Machine learning algorithms are often breathlessly described as ‘game changers’ for healthcare. In April 2019, the NHS announced a £250m investment in artificial intelligence (AI). It hopes AI can reduce pressure on the health service by improving cancer screening and estimate future needs for beds, surgery and drugs; and identify which patients could be more easily treated in the community.
“We are on the cusp of a huge health tech revolution that could transform patient experience by making the NHS a truly predictive, preventive and personalised health and care service,” said the UK’s Health Secretary Matt Hancock during the announcement.
AI is undoubtedly exciting and has already proved successful in some hospitals in the UK where algorithms successfully predict cancer survival rates and have even saved trusts money by cutting down the number of missed appointments.
Multiple studies have suggested that machine learning outperforms many of the traditional statistical models used in healthcare. But University of Manchester research, published in the BMJ, suggests that there’s still a long way to go before AI can replace the standard models used to predict a patient’s risk of becoming ill.
It’s not the first time that algorithms have come under fire in recent months. In the UK, AI models used by Ofqual resulted in excessive lowering of A level grades in August – a major blow for many teenagers across the country.
“There’s a lot of interest in artificial intelligence and machine learning for healthcare,” says study co-author Professor Tjeerd Pieter van Staa from the University of Manchester and the Alan Turing Institute. “But we wanted to see how sensible an investment it really is.”
Predicting who needs statins
GPs currently use a standard statistical tool called QRISK to determine if their patients have a 10% or greater risk of developing cardiovascular disease within ten years. If the tool suggests that they are at risk, the patient is prescribed statins. These medicines lower the level of ‘bad’ cholesterol in the blood, reducing the risk of heart disease developing.
QRISK was developed using a large data set of anonymised patient records and a statistical model called Cox. “It follows patients over time and determines whether the patient is likely to experience a heart attack or not,” explains Van Staa.

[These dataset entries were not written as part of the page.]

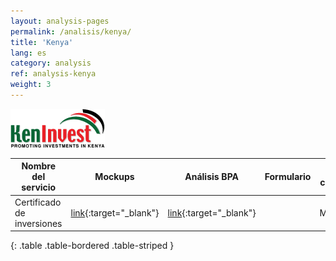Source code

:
 ```yaml
---
layout: analysis-pages
permalink: /analisis/kenya/
title: 'Kenya'
lang: es
category: analysis
ref: analysis-kenya
weight: 3
---
```


![kenya.eRegistrations.org](/img/kenya-logo.png)  


Nombre del servicio | Mockups | Análisis BPA | Formulario | A cargo
--- | --- | --- | --- |--- 
Certificado de inversiones | [link](https://31txfv.axshare.com/#p=guide){:target="_blank"} | [link](https://docs.google.com/document/d/188ja_y2bMWVrxciJkZrlY_jW1E46_X2UX5jP-zgAo6o/edit?usp=sharing){:target="_blank"} | | Mehdi
{: .table .table-bordered .table-striped }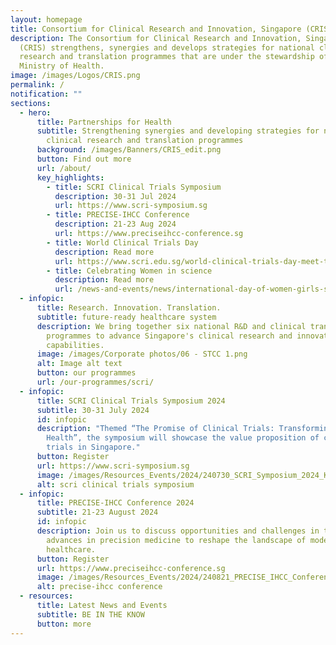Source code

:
 ```yaml
---
layout: homepage
title: Consortium for Clinical Research and Innovation, Singapore (CRIS)
description: The Consortium for Clinical Research and Innovation, Singapore
  (CRIS) strengthens, synergies and develops strategies for national clinical
  research and translation programmes that are under the stewardship of the
  Ministry of Health.
image: /images/Logos/CRIS.png
permalink: /
notification: ""
sections:
  - hero:
      title: Partnerships for Health
      subtitle: Strengthening synergies and developing strategies for national
        clinical research and translation programmes
      background: /images/Banners/CRIS_edit.png
      button: Find out more
      url: /about/
      key_highlights:
        - title: SCRI Clinical Trials Symposium
          description: 30-31 Jul 2024
          url: https://www.scri-symposium.sg
        - title: PRECISE-IHCC Conference
          description: 21-23 Aug 2024
          url: https://www.preciseihcc-conference.sg
        - title: World Clinical Trials Day
          description: Read more
          url: https://www.scri.edu.sg/world-clinical-trials-day-meet-the-trailblazers-transforming-tomorrow-s-health/
        - title: Celebrating Women in science
          description: Read more
          url: /news-and-events/news/international-day-of-women-girls-science-2024/
  - infopic:
      title: Research. Innovation. Translation.
      subtitle: future-ready healthcare system
      description: We bring together six national R&D and clinical translation
        programmes to advance Singapore's clinical research and innovation
        capabilities.
      image: /images/Corporate photos/06 - STCC 1.png
      alt: Image alt text
      button: our programmes
      url: /our-programmes/scri/
  - infopic:
      title: SCRI Clinical Trials Symposium 2024
      subtitle: 30-31 July 2024
      id: infopic
      description: "Themed “The Promise of Clinical Trials: Transforming Tomorrow’s
        Health”, the symposium will showcase the value proposition of clinical
        trials in Singapore."
      button: Register
      url: https://www.scri-symposium.sg
      image: /images/Resources_Events/2024/240730_SCRI_Symposium_2024_KV_Final.png
      alt: scri clinical trials symposium
  - infopic:
      title: PRECISE-IHCC Conference 2024
      subtitle: 21-23 August 2024
      id: infopic
      description: Join us to discuss opportunities and challenges in translating
        advances in precision medicine to reshape the landscape of modern
        healthcare.
      button: Register
      url: https://www.preciseihcc-conference.sg
      image: /images/Resources_Events/2024/240821_PRECISE_IHCC_Conference.jpg
      alt: precise-ihcc conference
  - resources:
      title: Latest News and Events
      subtitle: BE IN THE KNOW
      button: more
---
```

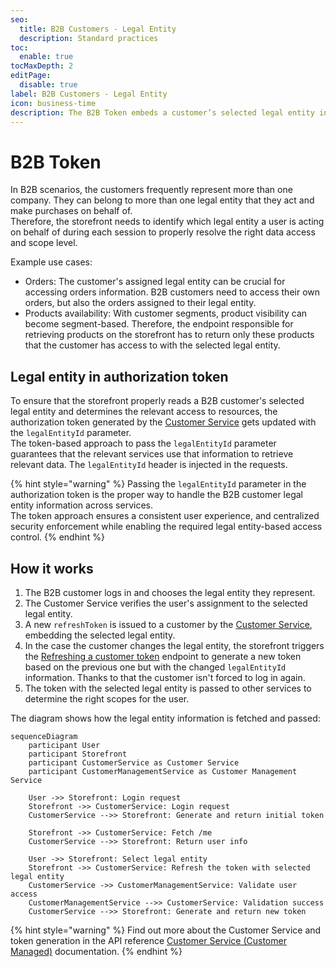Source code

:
 ```yaml
---
seo:
  title: B2B Customers - Legal Entity
  description: Standard practices
toc:
  enable: true
tocMaxDepth: 2
editPage:
  disable: true
label: B2B Customers - Legal Entity
icon: business-time
description: The B2B Token embeds a customer’s selected legal entity in their authorization token, enabling consistent access control and data visibility without re-login.
---
```


# B2B Token

In B2B scenarios, the customers frequently represent more than one company. They can belong to more than one legal entity that they act and make purchases on behalf of.\
Therefore, the storefront needs to identify which legal entity a user is acting on behalf of during each session to properly resolve the right data access and scope level.

Example use cases:

* Orders: The customer's assigned legal entity can be crucial for accessing orders information. B2B customers need to access their own orders, but also the orders assigned to their legal entity.
* Products availability: With customer segments, product visibility can become segment-based. Therefore, the endpoint responsible for retrieving products on the storefront has to return only these products that the customer has access to with the selected legal entity.

## Legal entity in authorization token

To ensure that the storefront properly reads a B2B customer's selected legal entity and determines the relevant access to resources, the authorization token generated by the [Customer Service](https://developer.emporix.io/api-references/api-guides/companies-and-customers/customer-management/api-reference/authentication-and-authorization#get-customer-tenant-refreshauthtoken) gets updated with the `legalEntityId` parameter.\
The token-based approach to pass the `legalEntityId` parameter guarantees that the relevant services use that information to retrieve relevant data. The `legalEntityId` header is injected in the requests.

{% hint style="warning" %}
Passing the `legalEntityId` parameter in the authorization token is the proper way to handle the B2B customer legal entity information across services.\
The token approach ensures a consistent user experience, and centralized security enforcement while enabling the required legal entity-based access control.
{% endhint %}

## How it works

1. The B2B customer logs in and chooses the legal entity they represent.
2. The Customer Service verifies the user's assignment to the selected legal entity.
3. A new `refreshToken` is issued to a customer by the [Customer Service](../companies-and-customers/customer-management/api-reference), embedding the selected legal entity.
4. In the case the customer changes the legal entity, the storefront triggers the [Refreshing a customer token](https://developer.emporix.io/api-references/api-guides/companies-and-customers/customer-management/api-reference/authentication-and-authorization#get-customer-tenant-refreshauthtoken) endpoint to generate a new token based on the previous one but with the changed `legalEntityId` information.
Thanks to that the customer isn't forced to log in again.
5. The token with the selected legal entity is passed to other services to determine the right scopes for the user.

The diagram shows how the legal entity information is fetched and passed:

```mermaid
sequenceDiagram
    participant User
    participant Storefront
    participant CustomerService as Customer Service
    participant CustomerManagementService as Customer Management Service

    User ->> Storefront: Login request
    Storefront ->> CustomerService: Login request
    CustomerService -->> Storefront: Generate and return initial token

    Storefront ->> CustomerService: Fetch /me
    CustomerService -->> Storefront: Return user info

    User ->> Storefront: Select legal entity
    Storefront ->> CustomerService: Refresh the token with selected legal entity
    CustomerService ->> CustomerManagementService: Validate user access
    CustomerManagementService -->> CustomerService: Validation success
    CustomerService -->> Storefront: Generate and return new token
```

{% hint style="warning" %}
Find out more about the Customer Service and token generation in the API reference [Customer Service (Customer Managed)](../companies-and-customers/customer-management/api-reference) documentation.
{% endhint %}
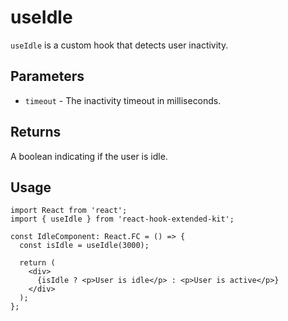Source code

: # useIdle

`useIdle` is a custom hook that detects user inactivity.

## Parameters <!-- {docsify-ignore} -->

- `timeout` - The inactivity timeout in milliseconds.

## Returns <!-- {docsify-ignore} -->

A boolean indicating if the user is idle.

## Usage <!-- {docsify-ignore} -->

```tsx
import React from 'react';
import { useIdle } from 'react-hook-extended-kit';

const IdleComponent: React.FC = () => {
  const isIdle = useIdle(3000);

  return (
    <div>
      {isIdle ? <p>User is idle</p> : <p>User is active</p>}
    </div>
  );
};
```
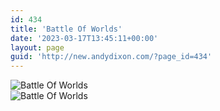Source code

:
 ```yaml
---
id: 434
title: 'Battle Of Worlds'
date: '2023-03-17T13:45:11+00:00'
layout: page
guid: 'http://new.andydixon.com/?page_id=434'
---
```


![Battle Of Worlds](https://i0.wp.com/assets.g8x2.ldn.idrivee2-23.com/posters/Battle%20Of%20Worlds%2001.jpg?w=1200&ssl=1 "Battle Of Worlds")  
![Battle Of Worlds](https://i0.wp.com/assets.g8x2.ldn.idrivee2-23.com/posters/Battle%20Of%20Worlds%2002.jpg?w=1200&ssl=1 "Battle Of Worlds")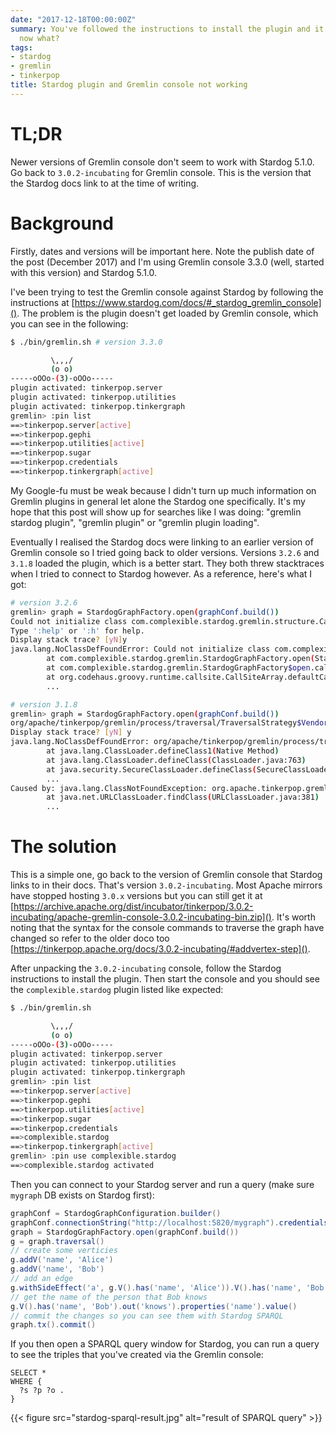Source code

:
 ```yaml
---
date: "2017-12-18T00:00:00Z"
summary: You've followed the instructions to install the plugin and it doesn't load,
  now what?
tags:
- stardog
- gremlin
- tinkerpop
title: Stardog plugin and Gremlin console not working
---
```

# TL;DR
Newer versions of Gremlin console don't seem to work with Stardog 5.1.0. Go back to `3.0.2-incubating` for Gremlin console. This is the version that the Stardog docs link to at the time of writing.

# Background
Firstly, dates and versions will be important here. Note the publish date of the post (December 2017) and I'm using Gremlin console 3.3.0 (well, started with this version) and Stardog 5.1.0.

I've been trying to test the Gremlin console against Stardog by following the instructions at [https://www.stardog.com/docs/#_stardog_gremlin_console](). The problem is the plugin doesn't get loaded by Gremlin console, which you can see in the following:
```bash
$ ./bin/gremlin.sh # version 3.3.0

         \,,,/
         (o o)
-----oOOo-(3)-oOOo-----
plugin activated: tinkerpop.server
plugin activated: tinkerpop.utilities
plugin activated: tinkerpop.tinkergraph
gremlin> :pin list
==>tinkerpop.server[active]
==>tinkerpop.gephi
==>tinkerpop.utilities[active]
==>tinkerpop.sugar
==>tinkerpop.credentials
==>tinkerpop.tinkergraph[active]
```

My Google-fu must be weak because I didn't turn up much information on Gremlin plugins in general let alone the Stardog one specifically. It's my hope that this post will show up for searches like I was doing: "gremlin stardog plugin", "gremlin plugin" or "gremlin plugin loading".

Eventually I realised the Stardog docs were linking to an earlier version of Gremlin console so I tried going back to older versions. Versions `3.2.6` and `3.1.8` loaded the plugin, which is a better start. They both threw stacktraces when I tried to connect to Stardog however. As a reference, here's what I got:
```bash
# version 3.2.6
gremlin> graph = StardogGraphFactory.open(graphConf.build())
Could not initialize class com.complexible.stardog.gremlin.structure.CachedStardogGraph
Type ':help' or ':h' for help.
Display stack trace? [yN]y
java.lang.NoClassDefFoundError: Could not initialize class com.complexible.stardog.gremlin.structure.CachedStardogGraph
        at com.complexible.stardog.gremlin.StardogGraphFactory.open(StardogGraphFactory.java:33)
        at com.complexible.stardog.gremlin.StardogGraphFactory$open.call(Unknown Source)
        at org.codehaus.groovy.runtime.callsite.CallSiteArray.defaultCall(CallSiteArray.java:48)
        ...
```

```bash
# version 3.1.8
gremlin> graph = StardogGraphFactory.open(graphConf.build())
org/apache/tinkerpop/gremlin/process/traversal/TraversalStrategy$VendorOptimizationStrategy
Display stack trace? [yN] y
java.lang.NoClassDefFoundError: org/apache/tinkerpop/gremlin/process/traversal/TraversalStrategy$VendorOptimizationStrategy
        at java.lang.ClassLoader.defineClass1(Native Method)
        at java.lang.ClassLoader.defineClass(ClassLoader.java:763)
        at java.security.SecureClassLoader.defineClass(SecureClassLoader.java:142)
        ...
Caused by: java.lang.ClassNotFoundException: org.apache.tinkerpop.gremlin.process.traversal.TraversalStrategy$VendorOptimizationStrategy
        at java.net.URLClassLoader.findClass(URLClassLoader.java:381)
        ...
```

# The solution
This is a simple one, go back to the version of Gremlin console that Stardog links to in their docs. That's version `3.0.2-incubating`. Most Apache mirrors have stopped hosting `3.0.x` versions but you can still get it at [https://archive.apache.org/dist/incubator/tinkerpop/3.0.2-incubating/apache-gremlin-console-3.0.2-incubating-bin.zip](). It's worth noting that the syntax for the console commands to traverse the graph have changed so refer to the older doco too [https://tinkerpop.apache.org/docs/3.0.2-incubating/#addvertex-step]().

After unpacking the `3.0.2-incubating` console, follow the Stardog instructions to install the plugin. Then start the console and you should see the `complexible.stardog` plugin listed like expected:
```bash
$ ./bin/gremlin.sh

         \,,,/
         (o o)
-----oOOo-(3)-oOOo-----
plugin activated: tinkerpop.server
plugin activated: tinkerpop.utilities
plugin activated: tinkerpop.tinkergraph
gremlin> :pin list
==>tinkerpop.server[active]
==>tinkerpop.gephi
==>tinkerpop.utilities[active]
==>tinkerpop.sugar
==>tinkerpop.credentials
==>complexible.stardog
==>tinkerpop.tinkergraph[active]
gremlin> :pin use complexible.stardog
==>complexible.stardog activated
```

Then you can connect to your Stardog server and run a query (make sure `mygraph` DB exists on Stardog first):
```groovy
graphConf = StardogGraphConfiguration.builder()
graphConf.connectionString("http://localhost:5820/mygraph").credentials("admin", "admin").baseIRI("http://tinkerpop.incubator.apache.org/")
graph = StardogGraphFactory.open(graphConf.build())
g = graph.traversal()
// create some verticies
g.addV('name', 'Alice')
g.addV('name', 'Bob')
// add an edge
g.withSideEffect('a', g.V().has('name', 'Alice')).V().has('name', 'Bob').addOutE('knows', 'a')
// get the name of the person that Bob knows
g.V().has('name', 'Bob').out('knows').properties('name').value()
// commit the changes so you can see them with Stardog SPARQL
graph.tx().commit()
```

If you then open a SPARQL query window for Stardog, you can run a query to see the triples that you've created via the Gremlin console:
```sparql
SELECT *
WHERE {
  ?s ?p ?o .
}
```
{{< figure src="stardog-sparql-result.jpg" alt="result of SPARQL query" >}}
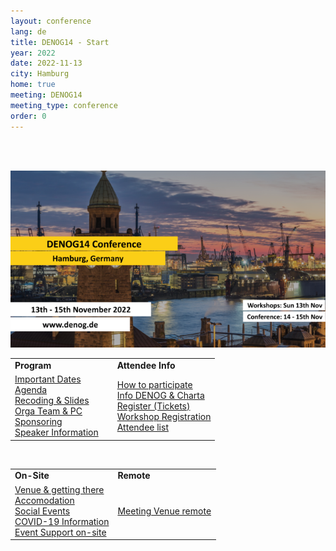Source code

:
 ```yaml
---
layout: conference
lang: de
title: DENOG14 - Start
year: 2022
date: 2022-11-13
city: Hamburg
home: true
meeting: DENOG14
meeting_type: conference
order: 0
---
```


<br />
<br />

<!-- <center>
    <h1>DENOG14 will take place from November 13th to November 15th 2022 in Hamburg!</h1>
</center> -->

![DENOG14 Banner](/images/meetings/denog14/denog14_banner.png)


<table border="0" width="100%">
<tr>
 <td width="50%"><b>Program</b></td>
 <td width="50%"><b>Attendee Info</b></td>
</tr>
<tr>
 <td>
  <a href="important_dates.html">Important Dates </a><br />
  <a href="agenda.html">Agenda</a><br />
  <a href="recordings.html">Recoding & Slides</a><br />
  <a href="orga.html">Orga Team & PC</a><br />
  <a href="sponsoring.html">Sponsoring</a><br />
  <a href="speaker.html">Speaker Information</a><br />
 </td>
 <td>
  <a href="participation.html">How to participate</a><br />
  <a href="denoginfo.html">Info DENOG & Charta</a><br />
  <a href="tickets.html">Register (Tickets)</a><br />
  <a href="workshop_registration.html">Workshop Registration</a><br />
  <!-- <a href="">First DENOG Meeting</a><br /> -->
  <a href="attendees.html">Attendee list</a><br />
  <!-- <a href="">Social Media</a><br /> -->
 </td>
</tr>
</table>

<br />

<table border="0" width="100%">
<tr>
 <td width="50%"><b>On-Site</b></td>
 <td width="50%"><b>Remote</b></td>
</tr>
<tr>
 <td>
  <a href="venue.html">Venue & getting there</a><br />
  <a href="hotels.html">Accomodation</a><br />
  <a href="social.html">Social Events</a><br />
  <!-- <a href="">Useful Information</a><br /> -->
  <a href="covid_test.html">COVID-19 Information</a><br />
  <a href="eventsupport.html">Event Support on-site</a><br />
 </td>
 <td>
  <a href="venueremote.html">Meeting Venue remote</a><br />
  <!-- <a href="">Useful Information remote</a><br /> -->
  <!-- <a href="">Support & Technical Information</a><br /> -->
 </td>
</tr>
</table>


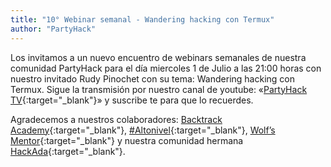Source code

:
 ```yaml
---
title: "10° Webinar semanal - Wandering hacking con Termux"
author: "PartyHack"
---
```



Los invitamos a un nuevo encuentro de webinars semanales de nuestra comunidad PartyHack para el día miercoles 1 de Julio a las 21:00 horas con nuestro invitado Rudy Pinochet con su tema: Wandering hacking con Termux. Sigue la transmisión por nuestro canal de youtube: «[PartyHack TV](https://www.youtube.com/channel/UCHLBYZ7Sv3jFCiBN3AgMUSA?sub_confirmation=1){:target="_blank"}» y suscribe te para que lo recuerdes.

Agradecemos a nuestros colaboradores: [Backtrack Academy](https://www.linkedin.com/company/10327440/){:target="_blank"}, [#Altonivel](https://www.linkedin.com/feed/hashtag/?keywords=altonivel&highlightedUpdateUrns=urn%3Ali%3Aactivity%3A6675797473685987328){:target="_blank"}, [Wolf’s Mentor](https://www.linkedin.com/company/40707278/){:target="_blank"} y nuestra comunidad hermana [HackAda](https://www.linkedin.com/company/67285985/){:target="_blank"}.
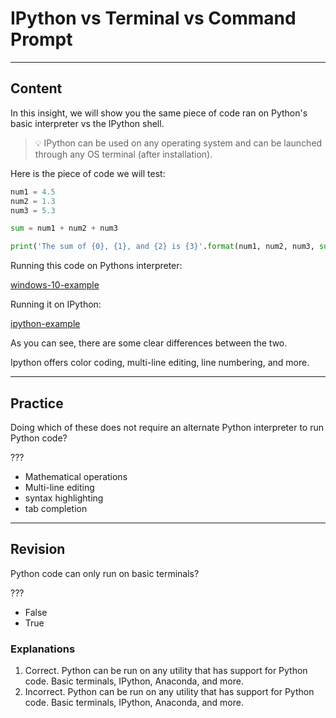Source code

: ﻿---
author: Stefan-Stojanovic

type: normal

category: how to

---

# IPython vs Terminal vs Command Prompt

---
## Content

In this insight, we will show you the same piece of code ran on Python's basic interpreter vs the IPython shell.

> 💡 IPython can be used on any operating system and can be launched through any OS terminal (after installation).

Here is the piece of code we will test:
```python
num1 = 4.5
num2 = 1.3
num3 = 5.3

sum = num1 + num2 + num3

print('The sum of {0}, {1}, and {2} is {3}'.format(num1, num2, num3, sum))
```

Running this code on Pythons interpreter:

[windows-10-example](https://img.enkipro.com/cb342ec6c5fb4860fee889d907ee176b.png)

Running it on IPython:

[ipython-example](https://img.enkipro.com/02420b736677cad5a5d5d8bcaac54bf4.png)

As you can see, there are some clear differences between the two.

Ipython offers color coding, multi-line editing, line numbering, and more.


---
## Practice

Doing which of these does not require an alternate Python interpreter to run Python code?

???

- Mathematical operations
- Multi-line editing
- syntax highlighting
- tab completion

---
## Revision

Python code can only run on basic terminals?

???

- False
- True

### Explanations

1) Correct. Python can be run on any utility that has support for Python code. Basic terminals, IPython, Anaconda, and more.
2) Incorrect. Python can be run on any utility that has support for Python code. Basic terminals, IPython, Anaconda, and more.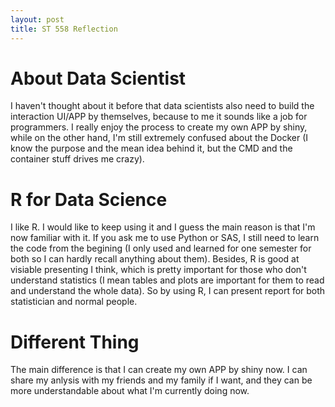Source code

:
 ```yaml
---
layout: post
title: ST 558 Reflection
---
```


# About Data Scientist

I haven't thought about it before that data scientists also need to build the interaction UI/APP by themselves, because to me it sounds like a job for programmers. 
I really enjoy the process to create my own APP by shiny, while on the other hand, I'm still extremely confused about the Docker (I know the purpose and the mean idea behind it, but 
the CMD and the container stuff drives me crazy).

# R for Data Science

I like R. I would like to keep using it and I guess the main reason is that I'm now familiar with it. If you ask me to use Python or SAS, 
I still need to learn the code from the begining (I only used and learned for one semester for both so I can hardly recall anything about them). Besides, R is good at visiable presenting I think,
which is pretty important for those who don't understand statistics (I mean tables and plots are important for them to read and understand the whole data). So by using R, I can present
report for both statistician and normal people.

# Different Thing

The main difference is that I can create my own APP by shiny now. I can share my anlysis with my friends and my family if I want, and they can be more understandable about what I'm
currently doing now.
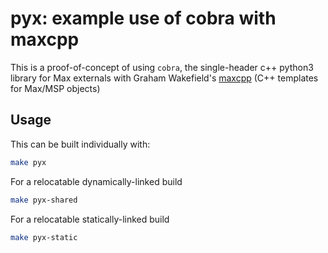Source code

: # pyx: example use of cobra with maxcpp

This is a proof-of-concept of using `cobra`, the single-header c++ python3 library for Max externals with Graham Wakefield's [maxcpp](https://github.com/grrrwaaa/maxcpp) (C++ templates for Max/MSP objects)

## Usage

This can be built individually with:

```sh
make pyx
```

For a relocatable dynamically-linked build

```sh
make pyx-shared
```

For a relocatable statically-linked build

```sh
make pyx-static
```

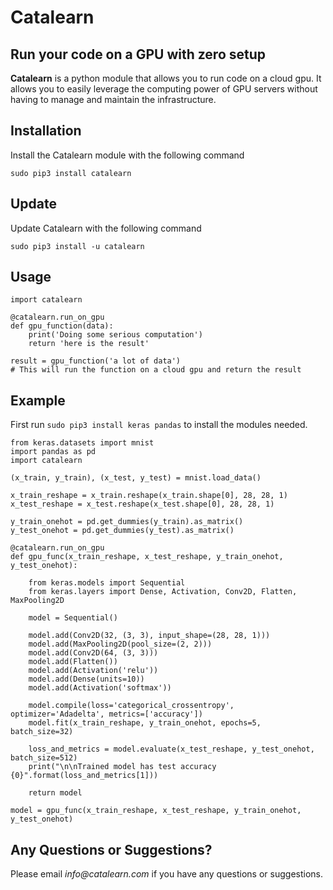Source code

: # Catalearn

## Run your code on a GPU with zero setup

__Catalearn__ is a python module that allows you to run code on a cloud gpu. It allows you to easily leverage the computing power of GPU servers without having to manage and maintain the infrastructure. 

## Installation
Install the Catalearn module with the following command

`sudo pip3 install catalearn`

## Update
Update Catalearn with the following command

`sudo pip3 install -u catalearn`

## Usage
```
import catalearn

@catalearn.run_on_gpu
def gpu_function(data):
    print('Doing some serious computation')
    return 'here is the result'

result = gpu_function('a lot of data')
# This will run the function on a cloud gpu and return the result
```

## Example 
First run `sudo pip3 install keras pandas` to install the modules needed.

```
from keras.datasets import mnist
import pandas as pd
import catalearn

(x_train, y_train), (x_test, y_test) = mnist.load_data()

x_train_reshape = x_train.reshape(x_train.shape[0], 28, 28, 1)
x_test_reshape = x_test.reshape(x_test.shape[0], 28, 28, 1)

y_train_onehot = pd.get_dummies(y_train).as_matrix()
y_test_onehot = pd.get_dummies(y_test).as_matrix()

@catalearn.run_on_gpu
def gpu_func(x_train_reshape, x_test_reshape, y_train_onehot, y_test_onehot):

    from keras.models import Sequential
    from keras.layers import Dense, Activation, Conv2D, Flatten, MaxPooling2D

    model = Sequential()

    model.add(Conv2D(32, (3, 3), input_shape=(28, 28, 1)))
    model.add(MaxPooling2D(pool_size=(2, 2)))
    model.add(Conv2D(64, (3, 3)))
    model.add(Flatten())
    model.add(Activation('relu'))
    model.add(Dense(units=10))
    model.add(Activation('softmax'))

    model.compile(loss='categorical_crossentropy', optimizer='Adadelta', metrics=['accuracy'])
    model.fit(x_train_reshape, y_train_onehot, epochs=5, batch_size=32)

    loss_and_metrics = model.evaluate(x_test_reshape, y_test_onehot, batch_size=512)
    print("\n\nTrained model has test accuracy {0}".format(loss_and_metrics[1]))

    return model

model = gpu_func(x_train_reshape, x_test_reshape, y_train_onehot, y_test_onehot)
```

## Any Questions or Suggestions?
Please email _info@catalearn.com_ if you have any questions or suggestions.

However, while research has found QRISK to be an accurate predictor at the population level, other studies suggest it has considerable uncertainty when it comes to an individual’s risk. Some experts think a model that uses machine learning could provide a more accurate result for GPs trying to decide whether a patient should be prescribed statins. Van Staa and colleagues wanted to see if this was true.
They compared 12 types of popular machine learning models to seven standard statistical predictors (like QRISK) of a person suffering a heart attack or a stroke. The dataset included 3.6 million patients registered at 391 GP practices in England between 1998 and 2018. Hospital admissions and mortality records for these patients were used to test each model’s performance against true events.
When the researchers crunched the numbers, they found the AI models and the statistical tools gave very different results to each other, particularly for patients who were most likely to experience a cardiovascular event.
For instance, QRISK identified 223,815 patients with a cardiovascular disease risk above 7.5%. But 57.8% of these patients would be reclassified below this figure when using another type of model. They would therefore not be prescribed statins if a doctor was going by one of these predictors.
“Initially we were very surprised about our results. But once we dug into it, it became apparent that those models don’t deal with a particular bias, which you often have in a setting where you’re studying long term effects,” reveals Van Staa.
Bias in AI
The researchers soon realised the difference between the models’ prediction scores could be explained by a concept that statisticians call ‘censoring’. This occurs when there is incomplete information about a person or measurement. Many of the AI models did not account for the fact that some patients change GP practices, which would skew the figures.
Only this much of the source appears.